● WORK INSTRUCTIONS: Give again, word for word, each line below starting at the one that contains "- Sponsor extends" and ending at the one that contains "E31A (Spouse of Indonesian) → FAMILY KITAP".

(Source texts of formatted documents)

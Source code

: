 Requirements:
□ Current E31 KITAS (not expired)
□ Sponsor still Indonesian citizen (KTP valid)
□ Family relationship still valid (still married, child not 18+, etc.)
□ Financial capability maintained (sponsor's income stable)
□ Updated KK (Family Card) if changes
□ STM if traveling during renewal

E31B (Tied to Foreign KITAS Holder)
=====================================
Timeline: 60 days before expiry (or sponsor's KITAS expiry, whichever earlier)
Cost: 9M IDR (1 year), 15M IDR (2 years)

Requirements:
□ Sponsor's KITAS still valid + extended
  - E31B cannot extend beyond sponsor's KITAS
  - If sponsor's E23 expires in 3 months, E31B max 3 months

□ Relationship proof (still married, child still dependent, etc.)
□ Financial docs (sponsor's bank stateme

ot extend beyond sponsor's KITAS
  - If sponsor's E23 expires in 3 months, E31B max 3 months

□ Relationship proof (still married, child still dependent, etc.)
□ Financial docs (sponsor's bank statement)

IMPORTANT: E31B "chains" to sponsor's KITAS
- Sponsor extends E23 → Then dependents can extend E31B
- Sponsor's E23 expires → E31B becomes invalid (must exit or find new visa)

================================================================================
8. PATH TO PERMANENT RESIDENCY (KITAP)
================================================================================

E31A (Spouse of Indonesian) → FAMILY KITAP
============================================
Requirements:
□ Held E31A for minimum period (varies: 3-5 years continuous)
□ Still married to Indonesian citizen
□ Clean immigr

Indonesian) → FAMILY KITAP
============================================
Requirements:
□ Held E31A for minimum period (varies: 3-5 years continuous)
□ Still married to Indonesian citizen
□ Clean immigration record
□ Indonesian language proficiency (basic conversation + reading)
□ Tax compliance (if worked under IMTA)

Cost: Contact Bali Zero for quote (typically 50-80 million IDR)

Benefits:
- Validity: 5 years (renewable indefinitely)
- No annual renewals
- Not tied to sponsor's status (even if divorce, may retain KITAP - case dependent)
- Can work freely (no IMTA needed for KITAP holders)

--

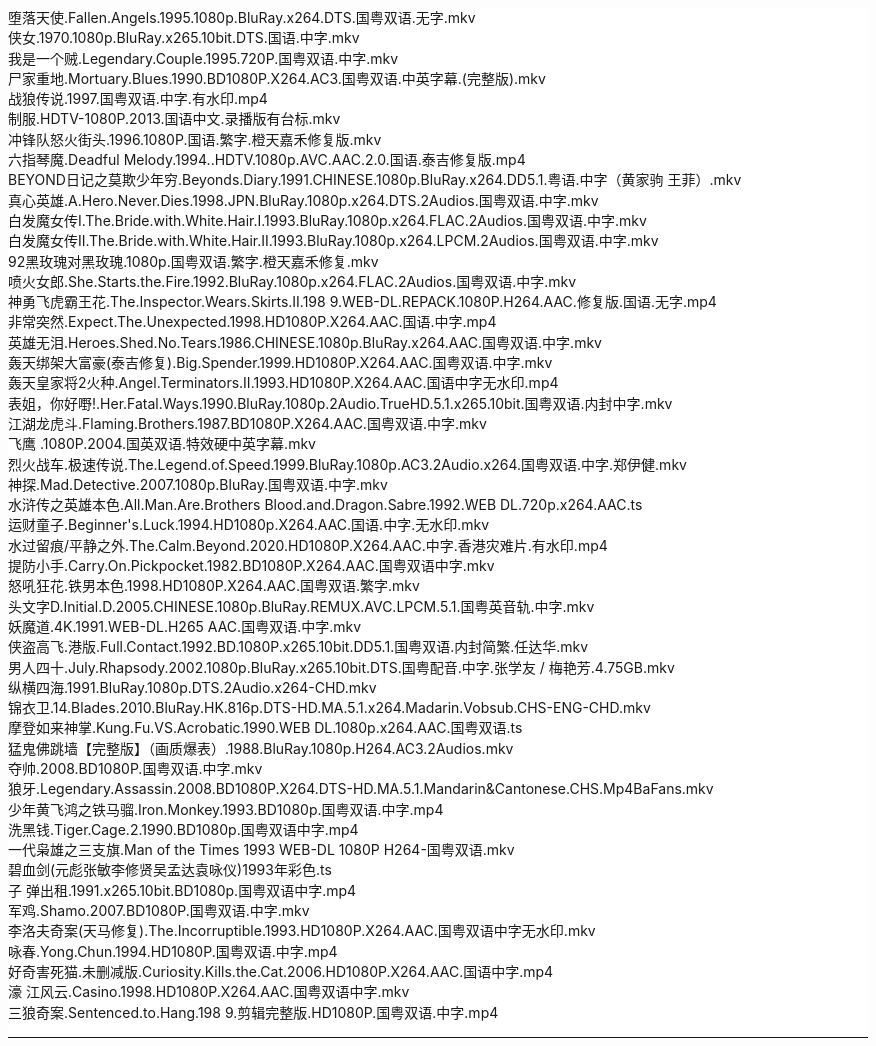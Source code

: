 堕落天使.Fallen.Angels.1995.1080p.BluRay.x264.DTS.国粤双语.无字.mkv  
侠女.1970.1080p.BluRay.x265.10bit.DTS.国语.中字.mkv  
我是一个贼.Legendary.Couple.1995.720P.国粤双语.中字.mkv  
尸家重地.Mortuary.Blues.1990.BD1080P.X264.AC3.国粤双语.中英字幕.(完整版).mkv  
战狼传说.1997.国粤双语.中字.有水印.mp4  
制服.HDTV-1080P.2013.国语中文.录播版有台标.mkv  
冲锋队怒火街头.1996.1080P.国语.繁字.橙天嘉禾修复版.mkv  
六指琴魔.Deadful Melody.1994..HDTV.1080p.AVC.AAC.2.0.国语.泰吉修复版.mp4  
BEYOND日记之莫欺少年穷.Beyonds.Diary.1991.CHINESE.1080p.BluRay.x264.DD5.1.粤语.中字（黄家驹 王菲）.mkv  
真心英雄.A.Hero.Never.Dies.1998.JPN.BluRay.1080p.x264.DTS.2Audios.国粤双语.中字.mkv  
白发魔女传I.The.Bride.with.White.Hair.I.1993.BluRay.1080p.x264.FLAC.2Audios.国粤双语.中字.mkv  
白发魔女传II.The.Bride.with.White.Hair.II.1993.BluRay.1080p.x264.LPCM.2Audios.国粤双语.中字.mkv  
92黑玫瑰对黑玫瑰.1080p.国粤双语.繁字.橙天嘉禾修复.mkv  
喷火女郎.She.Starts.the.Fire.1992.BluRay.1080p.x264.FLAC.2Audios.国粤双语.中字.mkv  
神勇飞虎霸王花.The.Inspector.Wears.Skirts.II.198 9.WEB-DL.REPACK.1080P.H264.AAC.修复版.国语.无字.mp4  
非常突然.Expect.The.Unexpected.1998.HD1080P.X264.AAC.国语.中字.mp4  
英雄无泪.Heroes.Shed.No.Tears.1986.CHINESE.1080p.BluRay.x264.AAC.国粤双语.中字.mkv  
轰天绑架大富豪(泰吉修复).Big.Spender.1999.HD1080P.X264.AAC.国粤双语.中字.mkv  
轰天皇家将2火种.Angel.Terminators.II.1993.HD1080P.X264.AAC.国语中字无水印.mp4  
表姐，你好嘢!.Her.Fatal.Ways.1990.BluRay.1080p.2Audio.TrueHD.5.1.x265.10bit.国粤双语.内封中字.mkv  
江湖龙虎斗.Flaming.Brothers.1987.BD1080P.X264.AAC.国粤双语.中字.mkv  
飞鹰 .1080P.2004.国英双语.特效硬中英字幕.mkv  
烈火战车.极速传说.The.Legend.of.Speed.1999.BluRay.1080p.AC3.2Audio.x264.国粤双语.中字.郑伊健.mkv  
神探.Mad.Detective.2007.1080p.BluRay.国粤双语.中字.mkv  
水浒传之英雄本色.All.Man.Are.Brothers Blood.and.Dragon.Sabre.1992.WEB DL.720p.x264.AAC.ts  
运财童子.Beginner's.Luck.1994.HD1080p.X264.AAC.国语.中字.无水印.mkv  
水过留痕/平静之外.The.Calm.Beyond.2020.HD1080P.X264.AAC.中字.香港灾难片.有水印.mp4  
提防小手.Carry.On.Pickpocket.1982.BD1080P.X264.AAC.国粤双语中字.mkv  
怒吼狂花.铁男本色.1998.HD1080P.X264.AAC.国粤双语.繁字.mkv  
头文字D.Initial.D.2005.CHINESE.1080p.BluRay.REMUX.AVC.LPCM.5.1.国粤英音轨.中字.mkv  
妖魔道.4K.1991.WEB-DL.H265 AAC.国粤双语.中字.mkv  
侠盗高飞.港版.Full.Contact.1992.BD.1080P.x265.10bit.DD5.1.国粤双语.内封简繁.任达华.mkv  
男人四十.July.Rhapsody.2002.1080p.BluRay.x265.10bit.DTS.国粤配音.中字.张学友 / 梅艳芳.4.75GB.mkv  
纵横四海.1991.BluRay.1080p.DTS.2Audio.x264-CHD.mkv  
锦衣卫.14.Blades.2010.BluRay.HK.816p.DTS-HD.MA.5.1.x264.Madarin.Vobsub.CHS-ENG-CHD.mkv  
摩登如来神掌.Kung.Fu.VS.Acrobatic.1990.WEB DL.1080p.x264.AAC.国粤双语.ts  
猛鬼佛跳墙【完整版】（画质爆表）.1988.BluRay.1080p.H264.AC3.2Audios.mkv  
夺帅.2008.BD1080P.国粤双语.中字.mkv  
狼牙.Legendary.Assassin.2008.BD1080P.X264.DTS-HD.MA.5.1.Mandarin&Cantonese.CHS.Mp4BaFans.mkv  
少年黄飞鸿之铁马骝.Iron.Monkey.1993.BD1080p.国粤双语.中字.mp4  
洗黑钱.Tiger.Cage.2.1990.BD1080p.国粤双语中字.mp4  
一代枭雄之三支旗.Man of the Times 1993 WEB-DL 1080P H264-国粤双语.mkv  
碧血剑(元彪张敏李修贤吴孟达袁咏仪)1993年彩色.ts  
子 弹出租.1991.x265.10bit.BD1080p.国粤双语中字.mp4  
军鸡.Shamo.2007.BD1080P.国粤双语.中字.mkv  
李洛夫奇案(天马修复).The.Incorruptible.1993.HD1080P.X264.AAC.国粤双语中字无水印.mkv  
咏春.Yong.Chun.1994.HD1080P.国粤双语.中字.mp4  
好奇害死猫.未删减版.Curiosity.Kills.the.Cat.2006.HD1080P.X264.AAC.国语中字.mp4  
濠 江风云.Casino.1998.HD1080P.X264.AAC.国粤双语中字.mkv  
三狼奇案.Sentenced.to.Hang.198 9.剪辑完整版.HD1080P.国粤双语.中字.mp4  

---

● EXERCISE OUTPUT:
- Sponsor extends E23 → Then dependents can extend E31B
- Sponsor's E23 expires → E31B becomes invalid (must exit or find new visa)

================================================================================
8. PATH TO PERMANENT RESIDENCY (KITAP)
================================================================================

E31A (Spouse of Indonesian) → FAMILY KITAP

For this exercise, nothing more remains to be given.